A TL stemming from this-
Given the Jameson Raid occurred in 1896, and the alteration is Kruger is more demanding and the British do not completely disavow the raid, the Boer War begins in earnest in 1897, with Britain as the aggressor in the eyes of world opinion, and being not terribly successful militarily at first.
In 1897 in Europe and the United States, the Boers are more popular than the British.
But the US will be circumspect, especially as the McKinley administrations wants to be circumspect and the Venezuela crisis is over.
The European powers, while being anti-British in their hearts, are going to be wary of actually fighting Britain or provoking her to war.
The Russians, Germans and French main agenda will to act as they did in OTL, boosting their expansion/exploration in other areas and in particular, wringing concessions (Qingdao, Port Arthur, Guangzhouan) from China.
The British under Salisbury or Roseberry are going to be straining to make overtures to the French and Russians that neither will embrace.
Britain will have to think carefully if the present time is a good one to launch a campaign to crush the Mahdi. IF they do campaign in Sudan in 1898, and Marchand wants to march through from Central Africa to eastern Abyssinia, they better let Marchand pass and the French have their way. Because a Boer War and a Fashoda war at the same time are a very bad idea. A hot Franco-British conflict in Africa has a high probability of bringing Russia and possibly even Germany and Netherlands in on France's side due to outrage over the Boer War, Britain's demonstrated ambition and arrogance (shown by their hardline against the French in Africa) and the availability of an ally with some power projection onto the African continent and global stage to bear the brunt of British wrath.
(In this extreme variant of the continental coalition Britain will still be able to win in South Africa and the overseas world at least beyond Suez and Gibraltar, if not within the Mediterranean itself. If it's absolutely war to the extreme, Britain might lose in Persia, north China and Korea, while winning in all of Africa, Indochina, Indonesia and Oceania)
So, the British will probably put off the whole Sudan campaign and avoid the nightmare continental coalition altogether.
The British will turn the tide in South Africa and eventually win. They'll do enough to keep out of war with France or Russia. Out of their continental critics, the British will be most bitter against the Germans, because they'll blame them for encouraging Boer intransigence leading to war.

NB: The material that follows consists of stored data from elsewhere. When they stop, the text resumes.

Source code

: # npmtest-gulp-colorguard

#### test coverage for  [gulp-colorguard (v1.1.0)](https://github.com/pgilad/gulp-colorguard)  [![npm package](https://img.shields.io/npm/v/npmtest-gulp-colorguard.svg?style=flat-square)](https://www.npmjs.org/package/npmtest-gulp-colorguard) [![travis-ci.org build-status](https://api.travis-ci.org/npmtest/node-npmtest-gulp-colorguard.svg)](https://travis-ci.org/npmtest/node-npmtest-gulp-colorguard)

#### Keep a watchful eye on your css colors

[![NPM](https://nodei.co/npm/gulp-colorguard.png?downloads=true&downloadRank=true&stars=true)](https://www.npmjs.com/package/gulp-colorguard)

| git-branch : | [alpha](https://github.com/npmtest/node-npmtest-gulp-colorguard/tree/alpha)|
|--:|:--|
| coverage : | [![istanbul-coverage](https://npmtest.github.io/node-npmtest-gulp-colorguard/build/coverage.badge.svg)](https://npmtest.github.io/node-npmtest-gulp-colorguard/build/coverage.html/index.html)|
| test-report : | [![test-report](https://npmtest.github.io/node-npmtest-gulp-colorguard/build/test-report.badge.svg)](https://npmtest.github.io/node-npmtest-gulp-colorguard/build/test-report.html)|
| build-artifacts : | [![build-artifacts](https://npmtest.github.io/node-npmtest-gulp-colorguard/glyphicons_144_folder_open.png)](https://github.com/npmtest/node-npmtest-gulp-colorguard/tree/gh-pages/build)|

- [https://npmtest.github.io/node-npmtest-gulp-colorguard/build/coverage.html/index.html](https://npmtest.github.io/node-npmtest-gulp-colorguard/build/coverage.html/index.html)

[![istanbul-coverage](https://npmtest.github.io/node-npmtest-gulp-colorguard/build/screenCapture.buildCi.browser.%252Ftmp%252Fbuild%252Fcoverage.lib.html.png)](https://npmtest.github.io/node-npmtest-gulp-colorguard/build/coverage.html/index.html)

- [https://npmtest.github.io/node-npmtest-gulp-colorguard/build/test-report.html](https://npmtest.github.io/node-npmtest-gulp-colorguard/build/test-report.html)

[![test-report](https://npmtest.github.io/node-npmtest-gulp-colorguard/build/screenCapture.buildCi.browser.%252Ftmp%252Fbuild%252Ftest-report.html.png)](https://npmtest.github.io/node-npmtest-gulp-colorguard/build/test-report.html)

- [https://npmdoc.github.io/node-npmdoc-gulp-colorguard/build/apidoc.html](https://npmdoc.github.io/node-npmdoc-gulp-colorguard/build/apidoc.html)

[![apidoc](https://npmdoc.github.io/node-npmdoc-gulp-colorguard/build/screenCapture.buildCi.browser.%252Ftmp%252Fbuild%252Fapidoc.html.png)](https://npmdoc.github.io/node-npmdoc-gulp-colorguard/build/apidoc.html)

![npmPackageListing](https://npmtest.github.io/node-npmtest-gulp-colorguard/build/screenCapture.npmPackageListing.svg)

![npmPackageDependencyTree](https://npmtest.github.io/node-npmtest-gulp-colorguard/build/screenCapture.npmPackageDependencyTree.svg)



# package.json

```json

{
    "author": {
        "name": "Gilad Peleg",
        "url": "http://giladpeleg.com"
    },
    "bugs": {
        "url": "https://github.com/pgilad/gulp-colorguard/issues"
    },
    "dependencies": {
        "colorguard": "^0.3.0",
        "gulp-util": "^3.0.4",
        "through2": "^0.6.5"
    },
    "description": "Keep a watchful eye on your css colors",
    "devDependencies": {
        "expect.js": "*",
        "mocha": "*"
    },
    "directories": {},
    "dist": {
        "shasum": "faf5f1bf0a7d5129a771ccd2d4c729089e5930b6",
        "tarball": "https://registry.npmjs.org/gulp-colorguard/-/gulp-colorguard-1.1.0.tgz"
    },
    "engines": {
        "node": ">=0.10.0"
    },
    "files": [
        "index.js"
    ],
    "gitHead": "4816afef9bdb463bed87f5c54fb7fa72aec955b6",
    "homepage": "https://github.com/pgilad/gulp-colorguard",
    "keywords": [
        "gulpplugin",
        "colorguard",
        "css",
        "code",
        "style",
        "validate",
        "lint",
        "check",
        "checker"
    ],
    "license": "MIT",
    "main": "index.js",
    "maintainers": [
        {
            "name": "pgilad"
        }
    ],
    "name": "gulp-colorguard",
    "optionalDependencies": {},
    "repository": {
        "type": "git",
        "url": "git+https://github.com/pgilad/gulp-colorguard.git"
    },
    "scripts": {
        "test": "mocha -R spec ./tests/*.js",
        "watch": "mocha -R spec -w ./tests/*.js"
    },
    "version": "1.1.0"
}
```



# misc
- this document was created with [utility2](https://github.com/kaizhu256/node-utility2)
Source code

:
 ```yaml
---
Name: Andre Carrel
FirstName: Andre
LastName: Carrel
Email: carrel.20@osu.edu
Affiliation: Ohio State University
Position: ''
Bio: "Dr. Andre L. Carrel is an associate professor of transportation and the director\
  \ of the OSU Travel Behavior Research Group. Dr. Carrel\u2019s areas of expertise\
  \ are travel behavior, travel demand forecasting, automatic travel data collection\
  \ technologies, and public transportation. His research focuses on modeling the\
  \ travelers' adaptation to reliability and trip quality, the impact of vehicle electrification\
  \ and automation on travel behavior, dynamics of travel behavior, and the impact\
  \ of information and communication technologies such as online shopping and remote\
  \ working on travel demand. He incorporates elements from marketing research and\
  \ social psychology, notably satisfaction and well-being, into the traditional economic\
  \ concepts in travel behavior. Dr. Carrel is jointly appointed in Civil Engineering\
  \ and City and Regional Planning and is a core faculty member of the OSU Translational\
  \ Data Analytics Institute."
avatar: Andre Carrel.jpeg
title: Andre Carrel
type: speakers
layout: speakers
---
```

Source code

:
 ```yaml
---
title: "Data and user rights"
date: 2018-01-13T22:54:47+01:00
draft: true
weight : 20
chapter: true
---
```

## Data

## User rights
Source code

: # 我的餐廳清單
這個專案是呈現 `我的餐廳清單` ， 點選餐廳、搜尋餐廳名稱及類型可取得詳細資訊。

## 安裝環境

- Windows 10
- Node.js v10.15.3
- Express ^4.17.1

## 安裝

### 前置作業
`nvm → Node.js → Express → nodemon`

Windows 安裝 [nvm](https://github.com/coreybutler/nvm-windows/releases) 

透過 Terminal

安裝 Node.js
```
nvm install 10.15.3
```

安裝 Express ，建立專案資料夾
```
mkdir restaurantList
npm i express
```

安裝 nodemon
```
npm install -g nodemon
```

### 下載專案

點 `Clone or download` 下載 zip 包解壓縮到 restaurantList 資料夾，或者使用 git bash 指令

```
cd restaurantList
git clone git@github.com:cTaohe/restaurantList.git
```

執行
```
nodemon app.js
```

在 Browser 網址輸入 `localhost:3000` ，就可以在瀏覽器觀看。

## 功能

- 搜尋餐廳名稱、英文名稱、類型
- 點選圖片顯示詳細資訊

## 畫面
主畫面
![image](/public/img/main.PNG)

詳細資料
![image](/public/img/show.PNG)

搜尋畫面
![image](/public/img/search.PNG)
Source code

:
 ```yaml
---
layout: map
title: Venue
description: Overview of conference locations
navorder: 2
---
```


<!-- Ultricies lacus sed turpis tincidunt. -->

...but actually attacking Germany or its empire is far too risky a move for the British government to make, so there is no British declaration of war on anybody besides the two Boer republics, which do fight together the whole time. The British eventually secure a Boer surrender in 1899. With that war concluded, the British make an alliance with the Japanese, and can feel free to launch the Sudan campaign and be assertive against France there without risking a global war.
As far as further knock-ons are concerned, perhaps the Japanese attack Russia in 1902? If they do, perhaps the Austrians intervene in reaction to the regicide of the Obrenoviches in Serbia in 1903.
Thoughts?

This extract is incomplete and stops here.